Maryann Glorie-Bergmans, programmamanager Groen Groeit Mee :
''De verbinding tussen groen in en om de stad is vaak rommelig en vol hindernissen''
Meer woningen bouwen? Dan ook meer groen erbij én goede verbindingen tussen bestaand groen. Als dat lukt is het Utrechtse programma ‘Groen Groeit Mee’ geslaagd. Fleur Elderhorst van APPM (tot 2025) en programmamanager Maryann Glorie-Bergmans voeren een gesprek hierover. Het gaat over grotere ommetjes vanaf je voordeur, over ‘grensontkennend werken’ en over de vijf succesvoorwaarden om groen te laten groeien in Utrecht. Deel 2 van het APPM-drieluik over groen in en om de stad.
Met Groen Groeit Mee willen provincie Utrecht en meer dan veertig andere pactpartners mogelijk maken dat de provincie op een gezonde manier groeit. Als het aantal woningen of werklocaties toeneemt, vraagt dat ook om een extra investering in groen (landschap, natuur, recreatie en water) én om barrières te slechten voor fietsers en voetgangers om het groente kunnen bereiken.
Eerst over de barrières.

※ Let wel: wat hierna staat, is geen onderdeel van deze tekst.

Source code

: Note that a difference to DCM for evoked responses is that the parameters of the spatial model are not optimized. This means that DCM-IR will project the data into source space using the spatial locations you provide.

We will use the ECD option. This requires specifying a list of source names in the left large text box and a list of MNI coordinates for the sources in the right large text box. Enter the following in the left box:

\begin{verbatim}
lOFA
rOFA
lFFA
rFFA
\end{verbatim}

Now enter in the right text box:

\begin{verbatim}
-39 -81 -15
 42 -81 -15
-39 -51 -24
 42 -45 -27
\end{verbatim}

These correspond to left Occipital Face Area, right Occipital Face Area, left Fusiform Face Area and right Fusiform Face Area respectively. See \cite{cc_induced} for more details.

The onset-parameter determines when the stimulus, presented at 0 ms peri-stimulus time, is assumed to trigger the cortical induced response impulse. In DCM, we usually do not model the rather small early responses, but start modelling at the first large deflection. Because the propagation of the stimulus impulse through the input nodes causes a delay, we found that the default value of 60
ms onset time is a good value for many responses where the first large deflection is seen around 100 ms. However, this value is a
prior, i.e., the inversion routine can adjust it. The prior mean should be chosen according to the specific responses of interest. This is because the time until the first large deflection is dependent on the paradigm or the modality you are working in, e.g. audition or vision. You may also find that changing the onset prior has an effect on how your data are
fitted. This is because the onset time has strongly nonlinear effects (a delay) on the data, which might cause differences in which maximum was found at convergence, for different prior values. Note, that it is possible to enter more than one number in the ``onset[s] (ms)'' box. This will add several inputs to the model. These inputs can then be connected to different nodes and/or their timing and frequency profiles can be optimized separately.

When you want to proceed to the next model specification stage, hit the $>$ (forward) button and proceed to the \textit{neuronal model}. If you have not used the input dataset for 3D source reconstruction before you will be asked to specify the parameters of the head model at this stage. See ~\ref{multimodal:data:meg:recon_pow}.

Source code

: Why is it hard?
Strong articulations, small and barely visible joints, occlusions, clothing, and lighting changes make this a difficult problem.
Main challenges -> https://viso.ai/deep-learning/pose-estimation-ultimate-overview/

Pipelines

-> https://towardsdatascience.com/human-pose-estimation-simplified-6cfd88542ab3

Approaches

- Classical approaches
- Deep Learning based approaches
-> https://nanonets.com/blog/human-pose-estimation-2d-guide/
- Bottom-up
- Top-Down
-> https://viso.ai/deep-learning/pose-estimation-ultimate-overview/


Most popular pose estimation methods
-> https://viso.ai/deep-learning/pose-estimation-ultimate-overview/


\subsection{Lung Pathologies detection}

Groen vlakbij de voordeur, op buurt- en wijkniveau, daar zorgen gemeentes voor. Groen Groeit Mee kijkt naar het niveau daarboven: hoe verbind je dat raamwerk van groen en water ín de stad op een aantrekkelijke en toegankelijke manier met nieuw, maar zeker ook met bestaand (agrarisch) landschap, natuur- en recreatiegebied rónd de stad.
“De verbinding tussen stedelijk groen en natuur en groen op het platteland is veelal niet goed geregeld. Vaak is de overgang rommelig, met veel hindernissen en slechte verbindingen voor voetgangers en fietsers. Hierdoor pakken mensen de auto naar het bos of een recreatiegebied, in plaats van vanuit hun voordeur grotere ommetjes te lopen en fietsen”, zegt Maryann Glorie-Bergmans, programmamanager van Groen Groeit Mee.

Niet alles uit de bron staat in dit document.